Nevertheless, I cannot subscribe to any proposition that supports unlimited access to anyone via spam or unsolicited e-mails. Ordinary people who rely personally and professionally in the Internet and e-mail (and judiciously use the same) are now getting swamped with too many unsolicited e-mails and marketing efforts. To even think of supporting an industry-wide effort at self-regulation is to put off any reasonable solution or cure.

The same happened with telephone marketers, and look at all the state regulatory schemes that are now in place — because the abusers were successful for too long in delaying any real action at self-regulation.

My suggestion is to establish on a state-by-state basis or on a federal basis the same regulatory scheme that New York has established for unsolicited telephone solicitations. In New York there is a central clearing house that you can call or send mail to in order to request that you be put on a “do not solicit” list that every telephone solicitor or solicitation outfit must check with before calling your number.

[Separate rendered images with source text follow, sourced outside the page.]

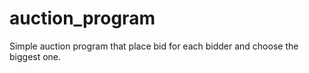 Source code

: # auction_program
Simple auction program that place bid for each bidder and choose the biggest one.
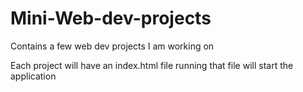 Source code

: # Mini-Web-dev-projects
Contains a few web dev projects I am working on

Each project will have an index.html file running that file will start the application
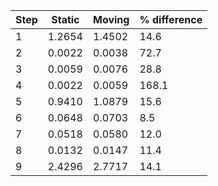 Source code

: Step    | Static    | Moving    | % difference
--------|-----------|-----------|-------------
1       | 1.2654    | 1.4502    | 14.6
2       | 0.0022    | 0.0038    | 72.7
3       | 0.0059    | 0.0076    | 28.8
4       | 0.0022    | 0.0059    | 168.1
5       | 0.9410    | 1.0879    | 15.6
6       | 0.0648    | 0.0703    | 8.5
7       | 0.0518    | 0.0580    | 12.0
8       | 0.0132    | 0.0147    | 11.4
9       | 2.4296    | 2.7717    | 14.1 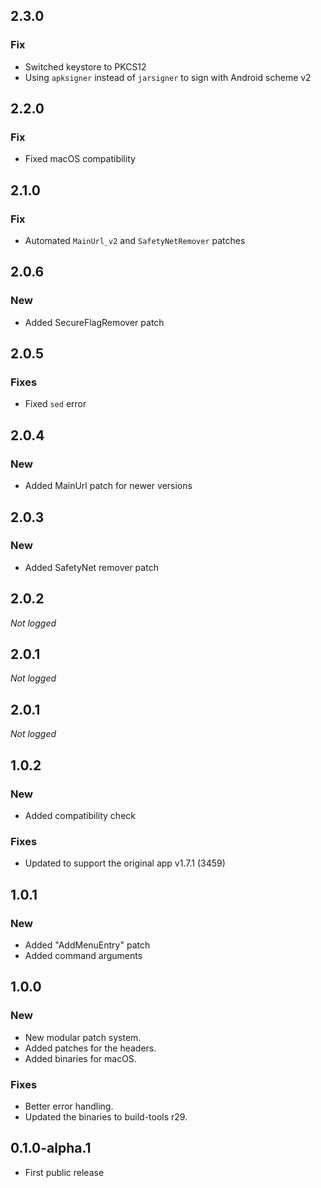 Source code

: ## 2.3.0
### Fix
* Switched keystore to PKCS12
* Using `apksigner` instead of `jarsigner` to sign with Android scheme v2

## 2.2.0
### Fix
* Fixed macOS compatibility

## 2.1.0
### Fix
* Automated `MainUrl_v2` and `SafetyNetRemover` patches

## 2.0.6
### New
* Added SecureFlagRemover patch

## 2.0.5
### Fixes
* Fixed `sed` error

## 2.0.4
### New
* Added MainUrl patch for newer versions

## 2.0.3
### New
* Added SafetyNet remover patch

## 2.0.2
*Not logged*

## 2.0.1
*Not logged*

## 2.0.1
*Not logged*

## 1.0.2
### New
* Added compatibility check

### Fixes
* Updated to support the original app v1.7.1 (3459)

## 1.0.1
### New
* Added "AddMenuEntry" patch
* Added command arguments

## 1.0.0
### New
* New modular patch system.
* Added patches for the headers.
* Added binaries for macOS.

### Fixes
* Better error handling.
* Updated the binaries to build-tools r29.

## 0.1.0-alpha.1
*  First public release
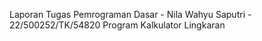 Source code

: Laporan Tugas Pemrograman Dasar - Nila Wahyu Saputri - 22/500252/TK/54820 
Program Kalkulator Lingkaran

Why not have a statewide or countrywide central list of “do not mail” e-mail addresses that one can subscribe to, either forever or on an annual basis –even charge a nominal fee for it — that all e-mail or internet solicitors must legally use to eliminate (purge) people from their solicitation lists. This can only be accomplished through legislation on a state-by-state basis or on a federal basis, otherwise it would be ignored by marketers. This cannot possibly be seen as depriving anyone of their rights or interfering with interstate commerce, especially if it is done on a uniform basis nation wide through federal legislation.